Soundex

from Wikipedia, the free encyclopedia
Soundex algorithm

Soundex is a phonetic algorithm for indexing words and phrases according to their sound in the English language . Words that sound the same should be coded to form an identical character string .

However, the Soundex algorithm often also produces good results for the German language.

Soundex was developed by Robert Russell and Margaret Odell for the indexing of family names in the United States Census and patented in 1918 ( US Patent 1,261,167). The Soundex code for a word consists of its first letter, followed by three digits that represent the consonants of the word following the first letter . Similar sounds have the same code (e.g. B, F, P and V are all coded with the number “1”).

Basic rules

Each Soundex code consists of a letter followed by three digits, e.g. B. W-213 for Wikipedia. If the word to be coded has so many letters that you could generate more digits, you break off after the third digit. If the word has too few letters, the last digits are filled with zeros. So the Asian name Lee is encoded as L-000.

Letter codes

Digit Represented letters
1 B, F, P, V
2 C, G, J, K, Q, S, X, Z
3 D, T
4th L.
5 M, N
6th R.

The vowels A, E, I, O and U and the consonants H, W and Y are to be ignored except for the first character. The following can also be defined for the German language: The umlauts Ä, Ö and Ü are to be ignored, the "sharp S" ß is coded like the simple S.

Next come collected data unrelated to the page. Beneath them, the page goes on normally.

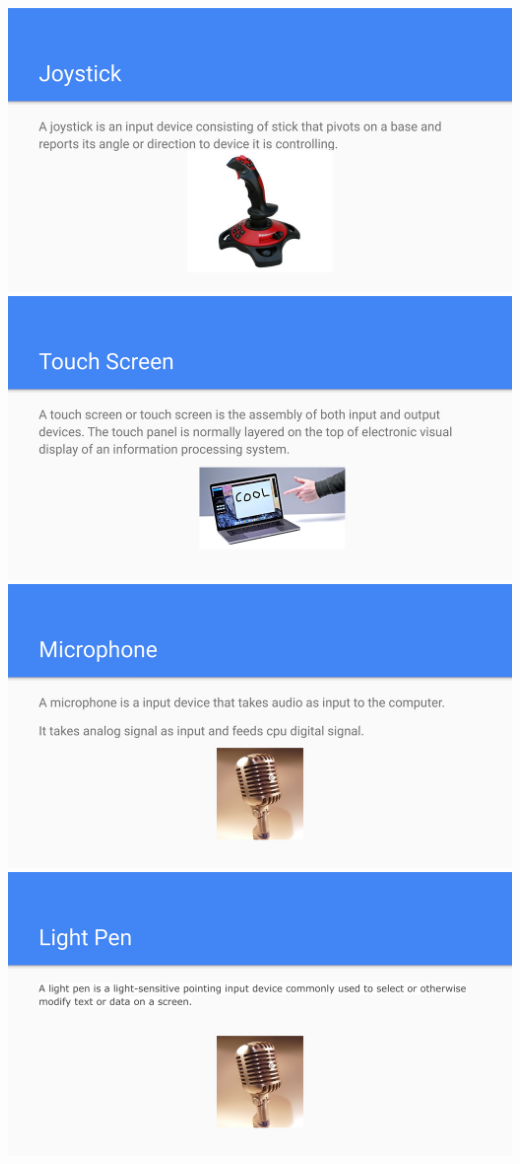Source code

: \documentclass[17pt,a4paper,oneside,margin=1in]{article}
\begin{document}
\begin{center}
	\includegraphics[width=0.7\linewidth]{./scrot/input-4.png}
	\includegraphics[width=0.7\linewidth]{./scrot/input-5.png}
	\includegraphics[width=0.7\linewidth]{./scrot/input-6.png}
	\includegraphics[width=0.7\linewidth]{./scrot/input-7.png}
\end{center}
\end{document}
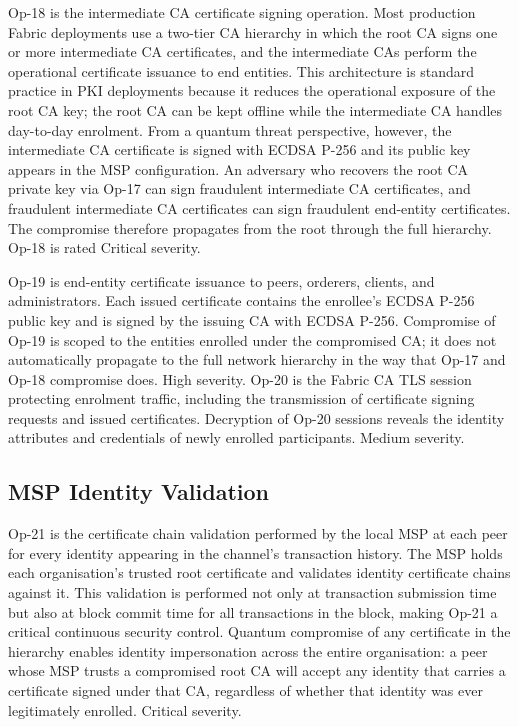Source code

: \documentclass[conference]{IEEEtran}
\begin{document}
Op-18 is the intermediate CA certificate signing operation. Most
production Fabric deployments use a two-tier CA hierarchy in which the
root CA signs one or more intermediate CA certificates, and the intermediate
CAs perform the operational certificate issuance to end entities. This
architecture is standard practice in PKI deployments because it reduces
the operational exposure of the root CA key; the root CA can be kept
offline while the intermediate CA handles day-to-day enrolment. From a
quantum threat perspective, however, the intermediate CA certificate
is signed with ECDSA P-256 and its public key appears in the MSP
configuration. An adversary who recovers the root CA private key via
Op-17 can sign fraudulent intermediate CA certificates, and fraudulent
intermediate CA certificates can sign fraudulent end-entity certificates.
The compromise therefore propagates from the root through the full
hierarchy. Op-18 is rated Critical severity.

Op-19 is end-entity certificate issuance to peers, orderers, clients, and
administrators. Each issued certificate contains the enrollee's ECDSA P-256
public key and is signed by the issuing CA with ECDSA P-256. Compromise
of Op-19 is scoped to the entities enrolled under the compromised CA;
it does not automatically propagate to the full network hierarchy in the
way that Op-17 and Op-18 compromise does. High severity. Op-20 is the
Fabric CA TLS session protecting enrolment traffic, including the
transmission of certificate signing requests and issued certificates.
Decryption of Op-20 sessions reveals the identity attributes and
credentials of newly enrolled participants. Medium severity.

\subsection{MSP Identity Validation}

Op-21 is the certificate chain validation performed by the local MSP at
each peer for every identity appearing in the channel's transaction
history. The MSP holds each organisation's trusted root certificate and
validates identity certificate chains against it. This validation is
performed not only at transaction submission time but also at block commit
time for all transactions in the block, making Op-21 a critical continuous
security control. Quantum compromise of any certificate in the hierarchy
enables identity impersonation across the entire organisation: a peer
whose MSP trusts a compromised root CA will accept any identity that
carries a certificate signed under that CA, regardless of whether that
identity was ever legitimately enrolled. Critical severity.
\end{document}
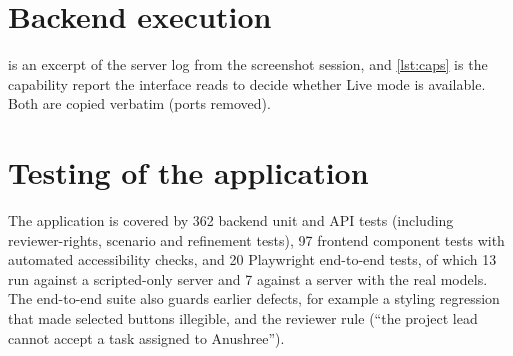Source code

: \section{Backend execution}
 is an excerpt of the server log from the screenshot session, and \cref{lst:caps} is the capability report the interface reads to decide whether Live mode is available. Both are copied verbatim (ports removed).





\section{Testing of the application}
The application is covered by 362 backend unit and API tests (including reviewer-rights, scenario and refinement tests), 97 frontend component tests with automated accessibility checks, and 20 Playwright end-to-end tests, of which 13 run against a scripted-only server and 7 against a server with the real models. The end-to-end suite also guards earlier defects, for example a styling regression that made selected buttons illegible, and the reviewer rule (``the project lead cannot accept a task assigned to Anushree'').
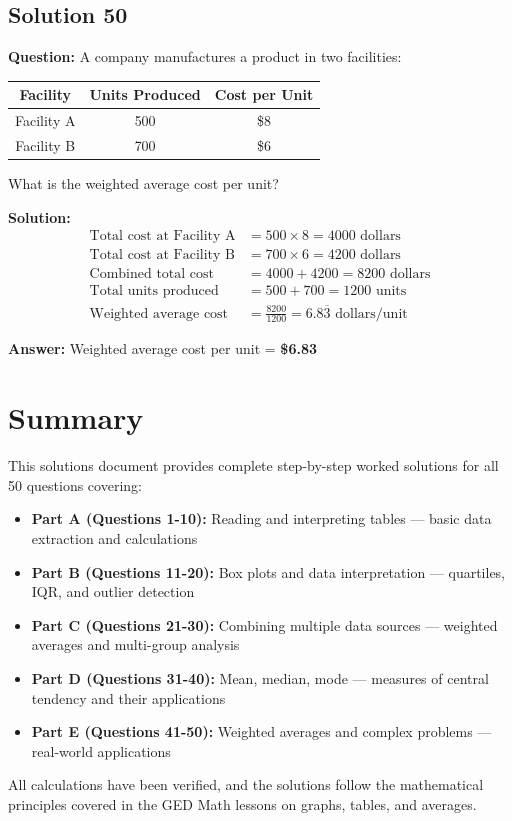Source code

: \documentclass[12pt,a4paper]{article}
\begin{document}
\subsection*{Solution 50}
\textbf{Question:} A company manufactures a product in two facilities:
\begin{center}
\begin{tabular}{|c|c|c|}
\hline
Facility & Units Produced & Cost per Unit \\
\hline
Facility A & 500 & \$8 \\
Facility B & 700 & \$6 \\
\hline
\end{tabular}
\end{center}
What is the weighted average cost per unit?

\textbf{Solution:}
\begin{align*}
\text{Total cost at Facility A} &= 500 \times 8 = 4000 \text{ dollars} \\
\text{Total cost at Facility B} &= 700 \times 6 = 4200 \text{ dollars} \\
\text{Combined total cost} &= 4000 + 4200 = 8200 \text{ dollars} \\
\text{Total units produced} &= 500 + 700 = 1200 \text{ units} \\
\text{Weighted average cost} &= \frac{8200}{1200} = 6.8\overline{3} \text{ dollars/unit}
\end{align*}

\textbf{Answer:} Weighted average cost per unit = \textbf{\$6.83}

\newpage

\section{Summary}

This solutions document provides complete step-by-step worked solutions for all 50 questions covering:

\begin{itemize}
    \item \textbf{Part A (Questions 1-10):} Reading and interpreting tables — basic data extraction and calculations
    \item \textbf{Part B (Questions 11-20):} Box plots and data interpretation — quartiles, IQR, and outlier detection
    \item \textbf{Part C (Questions 21-30):} Combining multiple data sources — weighted averages and multi-group analysis
    \item \textbf{Part D (Questions 31-40):} Mean, median, mode — measures of central tendency and their applications
    \item \textbf{Part E (Questions 41-50):} Weighted averages and complex problems — real-world applications
\end{itemize}

All calculations have been verified, and the solutions follow the mathematical principles covered in the GED Math lessons on graphs, tables, and averages.
\end{document}
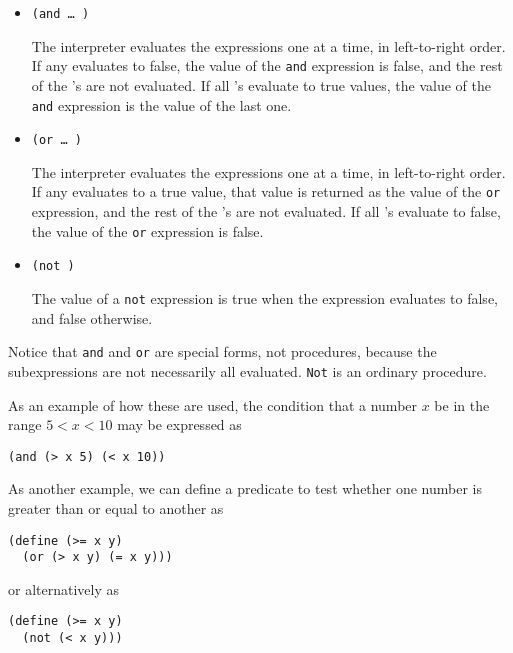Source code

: \begin{itemize}
\item \texttt{(and  \ldots{} )}

The interpreter evaluates the expressions  one at a time, in
left-to-right order.  If any  evaluates to false, the value of
the \texttt{and} expression is false, and the rest of the 's
are not evaluated.  If all 's evaluate to true values, the
value of the \texttt{and} expression is the value of the last one.

\item \texttt{(or  \ldots{} )}

The interpreter evaluates the expressions  one at a time, in
left-to-right order.  If any  evaluates to a true value, that
value is returned as the value of the \texttt{or} expression, and the
rest of the 's are not evaluated.  If all 's evaluate
to false, the value of the \texttt{or} expression is false.

\item \texttt{(not )}

The value of a \texttt{not} expression is true
when the expression  evaluates to false, and false otherwise.
\end{itemize}

\item Notice that \texttt{and} and \texttt{or} are special forms, not
  procedures, because the subexpressions are not necessarily all
  evaluated.  \texttt{Not} is an ordinary procedure.

As an example of how these are used, the condition that a number
$x$ be in the range $5 < x < 10$ may be expressed as

\begin{verbatim}
(and (> x 5) (< x 10))
\end{verbatim}

As another example, we can define a predicate to test whether one
number is greater than or equal to another as

\begin{verbatim}
(define (>= x y)
  (or (> x y) (= x y)))
\end{verbatim}

\noindent or alternatively as

\begin{verbatim}
(define (>= x y)
  (not (< x y)))
\end{verbatim}

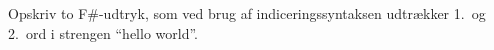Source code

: Opskriv to F\#-udtryk, som ved brug af indiceringssyntaksen udtrækker 1.\ og 2.\ ord i strengen ``hello world''.
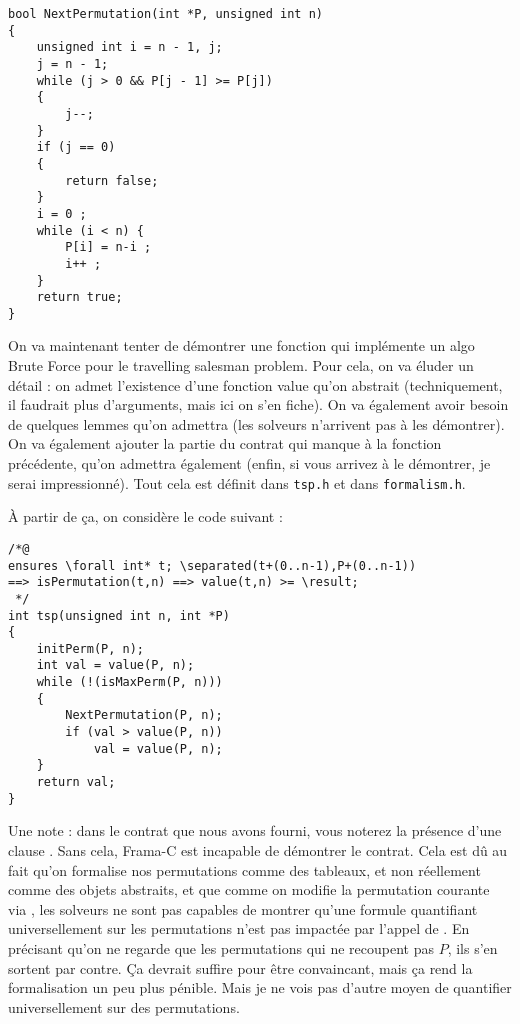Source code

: \documentclass[11pt,answers]{exam}
\begin{document}
\begin{questions}
\begin{parts}
\begin{solutionorbox}
    \begin{lstlisting}
bool NextPermutation(int *P, unsigned int n)
{
    unsigned int i = n - 1, j;
    j = n - 1;
    while (j > 0 && P[j - 1] >= P[j])
    {
        j--;
    }
    if (j == 0)
    {
        return false;
    }
    i = 0 ;
    while (i < n) {
        P[i] = n-i ;
        i++ ;
    }
    return true;
}
    \end{lstlisting}
    \end{solutionorbox}

    \end{parts}


    On va maintenant tenter de démontrer une fonction qui implémente un algo Brute Force pour le travelling salesman problem.
    Pour cela, on va éluder un détail : on admet l’existence d’une fonction value qu’on abstrait (techniquement, il faudrait plus d’arguments, mais ici on s’en fiche). On va également avoir besoin de quelques lemmes qu’on admettra (les solveurs n’arrivent pas à les démontrer).
    On va également ajouter la partie du contrat qui manque à la fonction précédente, qu’on admettra également (enfin, si vous arrivez à le démontrer, je serai impressionné).
    Tout cela est définit dans \texttt{tsp.h} et dans \texttt{formalism.h}.

    À partir de ça, on considère le code suivant :

    \begin{lstlisting}
/*@
ensures \forall int* t; \separated(t+(0..n-1),P+(0..n-1))
==> isPermutation(t,n) ==> value(t,n) >= \result;
 */
int tsp(unsigned int n, int *P)
{
    initPerm(P, n);
    int val = value(P, n);
    while (!(isMaxPerm(P, n)))
    {
        NextPermutation(P, n);
        if (val > value(P, n))
            val = value(P, n);
    }
    return val;
}
    \end{lstlisting}

    Une note : dans le contrat que nous avons fourni, vous noterez la présence d’une clause \code{\\separated}. Sans cela, Frama-C est incapable de démontrer le contrat. Cela est dû au fait qu’on formalise nos permutations comme des tableaux, et non réellement comme des objets abstraits, et que comme on modifie la permutation courante via , les solveurs ne sont pas capables de montrer qu’une formule quantifiant universellement sur les permutations n’est pas impactée par l’appel de . En précisant qu’on ne regarde que les permutations qui ne recoupent pas $P$, ils s’en sortent par contre.
    Ça devrait suffire pour être convaincant, mais ça rend la formalisation un peu plus pénible. Mais je ne vois pas d’autre moyen de quantifier universellement sur des permutations.


\end{questions}
\end{document}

If several consecutive letters in the original string have the same Soundex code, this only appears once in the result, so abfx becomes about A120 (a remains because first letter, b and f both result in the same code 1, x results in 2, at the end a zero is appended to get four characters).

When it comes to the practical application of the Soundex process, two main points are criticized: on the one hand, it is very much oriented towards the English language , on the other hand, it only offers a very rough analysis.

Nevertheless, it should be noted that the algorithm shown is probably the most frequently used one for phonetic searches . The fact that a corresponding PL / SQL standard command was implemented for the Oracle database at a very early stage certainly contributed to this .

Different variants were later developed specifically for other languages. For example, in addition to the standard Soundex process, the so-called " Cologne process " (or "Cologne phonetics") is also implemented under SAP for German purposes.

Lately the following example has established itself as a demonstration of the very rough analysis: According to the Soundex method, the terms Britney Spears and proven Super Bitch are phonetically identical:

Britney → BRTN → B635 proven → BRTN → B635
Spears → SPRS → S162 Super Zicke → SPRZCK → S16222 → S162

Soundex for the German language

The Soundex algorithm can also be used for the German language by adapting the letter codes.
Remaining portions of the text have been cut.